Self-supervised Monocular Depth Estimation on Water Scenes via Specular Reflection Prior
Zhengyang Lu, Ying Chen
TL;DR
This work tackles monocular depth estimation in water scenes by exploiting intra-frame priors from specular reflections to reformulate depth estimation as multi-view synthesis within a single image. It introduces a two-stage framework combining water surface segmentation with self-supervised depth estimation guided by a photometric re-projection loss augmented with PASSIM, plus a plane-depth complement that leverages real/virtual camera poses.
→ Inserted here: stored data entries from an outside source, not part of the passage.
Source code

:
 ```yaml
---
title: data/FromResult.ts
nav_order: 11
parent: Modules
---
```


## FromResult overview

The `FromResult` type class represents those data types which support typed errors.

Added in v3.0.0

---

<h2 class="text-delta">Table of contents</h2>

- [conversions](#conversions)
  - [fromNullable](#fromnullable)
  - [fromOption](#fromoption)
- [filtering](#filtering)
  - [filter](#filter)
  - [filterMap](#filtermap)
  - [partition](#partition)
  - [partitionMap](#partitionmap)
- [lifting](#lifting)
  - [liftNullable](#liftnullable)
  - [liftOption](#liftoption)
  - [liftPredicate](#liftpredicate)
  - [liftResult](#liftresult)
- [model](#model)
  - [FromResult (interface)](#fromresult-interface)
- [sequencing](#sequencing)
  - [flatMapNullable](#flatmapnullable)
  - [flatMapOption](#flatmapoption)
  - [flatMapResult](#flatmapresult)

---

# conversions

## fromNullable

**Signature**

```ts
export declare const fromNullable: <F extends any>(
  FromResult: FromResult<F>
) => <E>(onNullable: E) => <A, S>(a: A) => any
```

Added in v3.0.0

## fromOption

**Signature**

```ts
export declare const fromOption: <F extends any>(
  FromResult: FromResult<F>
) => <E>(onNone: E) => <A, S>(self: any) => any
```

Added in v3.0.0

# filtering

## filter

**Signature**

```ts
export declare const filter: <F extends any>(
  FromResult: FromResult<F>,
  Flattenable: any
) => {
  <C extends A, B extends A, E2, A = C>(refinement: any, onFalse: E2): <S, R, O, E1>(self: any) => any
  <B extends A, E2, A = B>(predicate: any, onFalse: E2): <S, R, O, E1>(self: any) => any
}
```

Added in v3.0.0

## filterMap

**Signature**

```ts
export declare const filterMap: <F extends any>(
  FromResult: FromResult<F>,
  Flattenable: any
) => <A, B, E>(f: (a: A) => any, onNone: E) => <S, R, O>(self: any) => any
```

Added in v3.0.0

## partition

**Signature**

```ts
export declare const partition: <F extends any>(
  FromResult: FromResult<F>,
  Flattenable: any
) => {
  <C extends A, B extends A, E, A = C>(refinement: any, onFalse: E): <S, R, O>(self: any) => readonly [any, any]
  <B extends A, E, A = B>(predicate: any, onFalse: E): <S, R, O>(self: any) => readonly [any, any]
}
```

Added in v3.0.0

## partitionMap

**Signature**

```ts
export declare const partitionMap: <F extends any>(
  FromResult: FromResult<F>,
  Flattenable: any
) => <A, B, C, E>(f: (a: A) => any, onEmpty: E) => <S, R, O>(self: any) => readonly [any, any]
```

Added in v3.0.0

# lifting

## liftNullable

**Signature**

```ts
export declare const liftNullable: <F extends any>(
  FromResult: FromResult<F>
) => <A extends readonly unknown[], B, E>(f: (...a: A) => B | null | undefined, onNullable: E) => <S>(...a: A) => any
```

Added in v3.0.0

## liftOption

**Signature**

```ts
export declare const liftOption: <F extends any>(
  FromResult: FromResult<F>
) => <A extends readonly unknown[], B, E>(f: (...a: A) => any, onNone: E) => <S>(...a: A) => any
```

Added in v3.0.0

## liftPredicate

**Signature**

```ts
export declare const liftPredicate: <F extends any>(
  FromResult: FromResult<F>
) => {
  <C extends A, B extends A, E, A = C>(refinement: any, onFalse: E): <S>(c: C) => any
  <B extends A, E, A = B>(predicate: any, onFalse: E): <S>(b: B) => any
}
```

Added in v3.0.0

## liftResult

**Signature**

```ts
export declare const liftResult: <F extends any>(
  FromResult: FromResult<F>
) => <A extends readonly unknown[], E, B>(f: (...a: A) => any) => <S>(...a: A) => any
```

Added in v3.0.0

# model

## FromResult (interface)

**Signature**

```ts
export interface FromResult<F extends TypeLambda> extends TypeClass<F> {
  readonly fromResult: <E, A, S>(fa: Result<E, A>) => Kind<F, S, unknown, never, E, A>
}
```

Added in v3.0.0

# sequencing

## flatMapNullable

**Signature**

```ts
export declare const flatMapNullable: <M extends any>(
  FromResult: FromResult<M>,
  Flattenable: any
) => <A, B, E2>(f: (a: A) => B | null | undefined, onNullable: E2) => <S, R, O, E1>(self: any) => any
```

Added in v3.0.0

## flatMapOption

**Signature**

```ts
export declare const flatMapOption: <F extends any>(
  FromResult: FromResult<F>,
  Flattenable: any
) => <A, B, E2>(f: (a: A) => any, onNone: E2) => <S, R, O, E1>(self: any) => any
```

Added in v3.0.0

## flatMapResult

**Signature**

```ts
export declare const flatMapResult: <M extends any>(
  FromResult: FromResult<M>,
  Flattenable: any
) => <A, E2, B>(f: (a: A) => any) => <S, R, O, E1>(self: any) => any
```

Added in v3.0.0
A new Water Reflection Scene (WRS) dataset rendered in Unreal Engine 4 supports training and evaluation, and extensive experiments show substantial improvements over prior self-supervised methods, particularly on reflective water regions, while remaining efficient in model size. The approach expands the applicability of self-supervised depth estimation to reflective scenes and opens avenues for leveraging unlabelled web data, though it relies on clear specular reflections and accurate plane-depth reasoning for water surfaces.
Abstract
Monocular depth estimation from a single image is an ill-posed problem for computer vision due to insufficient reliable cues as the prior knowledge. Besides the inter-frame supervision, namely stereo and adjacent frames, extensive prior information is available in the same frame. Reflections from specular surfaces, informative intra-frame priors, enable us to reformulate the ill-posed depth estimation task as a multi-view synthesis. This paper proposes the first self-supervision for deep-learning depth estimation on water scenes via intra-frame priors, known as reflection supervision and geometrical constraints. In the first stage, a water segmentation network is performed to separate the reflection components from the entire image. Next, we construct a self-supervised framework to predict the target appearance from reflections, perceived as other perspectives. The photometric re-projection error, incorporating SmoothL1 and a novel photometric adaptive SSIM, is formulated to optimize pose and depth estimation by aligning the transformed virtual depths and source ones. As a supplement, the water surface is determined from real and virtual camera positions, which complement the depth of the water area. Furthermore, to alleviate these laborious ground truth annotations, we introduce a large-scale water reflection scene (WRS) dataset rendered from Unreal Engine 4. Extensive experiments on the WRS dataset prove the feasibility of the proposed method compared to state-of-the-art depth estimation techniques.